Variance of Returns

Risk & Portfolio
Updated Apr 2026 Has calculator

The average squared deviation of returns from their mean — the square of standard deviation.

What is Variance?

Variance measures the statistical dispersion of a return series by squaring each deviation from the mean and averaging them. Because deviations are squared, large outlier returns (both positive and negative) are penalised disproportionately, making variance highly sensitive to extreme observations. In portfolio theory, variance plays a central role in mean-variance optimization: a portfolio's total variance depends on the individual asset variances and their pairwise covariances.
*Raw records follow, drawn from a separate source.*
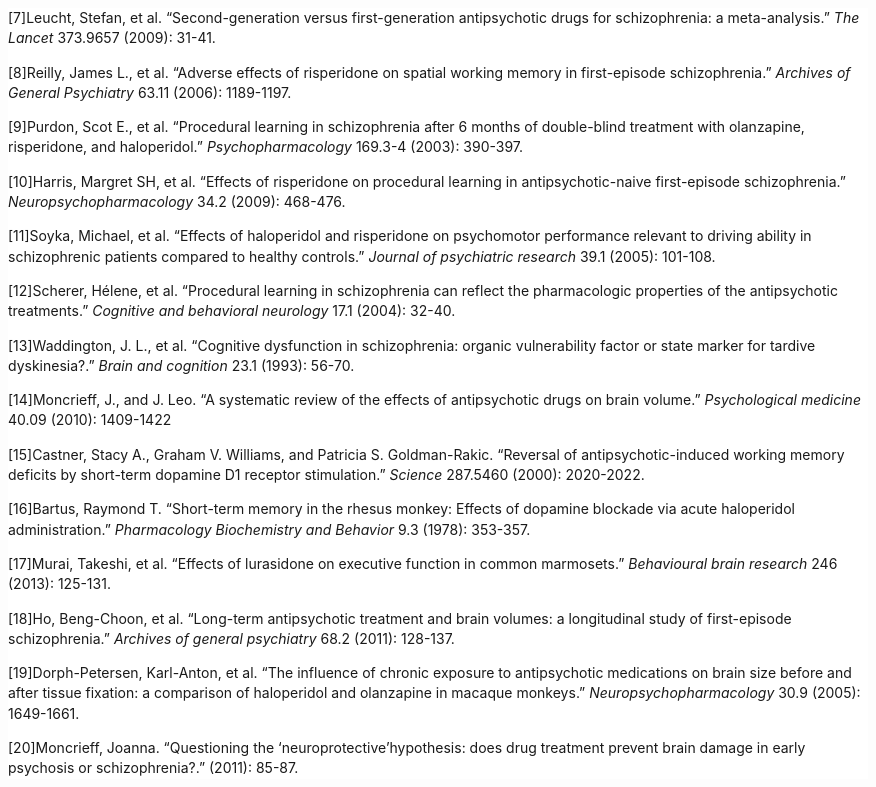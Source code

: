 [7]Leucht, Stefan, et al. “Second-generation versus first-generation antipsychotic drugs for schizophrenia: a meta-analysis.” _The Lancet_ 373.9657 (2009): 31-41.

[8]Reilly, James L., et al. “Adverse effects of risperidone on spatial working memory in first-episode schizophrenia.” _Archives of General Psychiatry_ 63.11 (2006): 1189-1197.

[9]Purdon, Scot E., et al. “Procedural learning in schizophrenia after 6 months of double-blind treatment with olanzapine, risperidone, and haloperidol.” _Psychopharmacology_ 169.3-4 (2003): 390-397.

[10]Harris, Margret SH, et al. “Effects of risperidone on procedural learning in antipsychotic-naive first-episode schizophrenia.” _Neuropsychopharmacology_ 34.2 (2009): 468-476.

[11]Soyka, Michael, et al. “Effects of haloperidol and risperidone on psychomotor performance relevant to driving ability in schizophrenic patients compared to healthy controls.” _Journal of psychiatric research_ 39.1 (2005): 101-108.

[12]Scherer, Hélene, et al. “Procedural learning in schizophrenia can reflect the pharmacologic properties of the antipsychotic treatments.” _Cognitive and behavioral neurology_ 17.1 (2004): 32-40.

[13]Waddington, J. L., et al. “Cognitive dysfunction in schizophrenia: organic vulnerability factor or state marker for tardive dyskinesia?.” _Brain and cognition_ 23.1 (1993): 56-70.

[14]Moncrieff, J., and J. Leo. “A systematic review of the effects of antipsychotic drugs on brain volume.” _Psychological medicine_ 40.09 (2010): 1409-1422

[15]Castner, Stacy A., Graham V. Williams, and Patricia S. Goldman-Rakic. “Reversal of antipsychotic-induced working memory deficits by short-term dopamine D1 receptor stimulation.” _Science_ 287.5460 (2000): 2020-2022.

[16]Bartus, Raymond T. “Short-term memory in the rhesus monkey: Effects of dopamine blockade via acute haloperidol administration.” _Pharmacology Biochemistry and Behavior_ 9.3 (1978): 353-357.

[17]Murai, Takeshi, et al. “Effects of lurasidone on executive function in common marmosets.” _Behavioural brain research_ 246 (2013): 125-131.

[18]Ho, Beng-Choon, et al. “Long-term antipsychotic treatment and brain volumes: a longitudinal study of first-episode schizophrenia.” _Archives of general psychiatry_ 68.2 (2011): 128-137.

[19]Dorph-Petersen, Karl-Anton, et al. “The influence of chronic exposure to antipsychotic medications on brain size before and after tissue fixation: a comparison of haloperidol and olanzapine in macaque monkeys.” _Neuropsychopharmacology_ 30.9 (2005): 1649-1661.

[20]Moncrieff, Joanna. “Questioning the ‘neuroprotective’hypothesis: does drug treatment prevent brain damage in early psychosis or schizophrenia?.” (2011): 85-87.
Variance is mathematically convenient because it is additive when assets are uncorrelated, but its squared units (percent squared) make it harder to interpret intuitively than standard deviation. The calculator uses the sample formula (N−1 denominator).

Formula

σ² = Σ(Rᵢ − R̄)² / (N − 1)

Worked Example

Worked example — Hypothetical Portfolio

5 Annual Returns

Step 1  Returns (%): 10, 12, 8, 15, 5
Step 2  Mean: (10+12+8+15+5) / 5 = 10.00%
Step 3  Squared deviations: 0, 4, 4, 25, 25 → sum = 58
Step 4  Variance = 58 / (5−1) = 14.50%²
Step 5  → Standard deviation = √14.50 = 3.81% (take square root to get σ)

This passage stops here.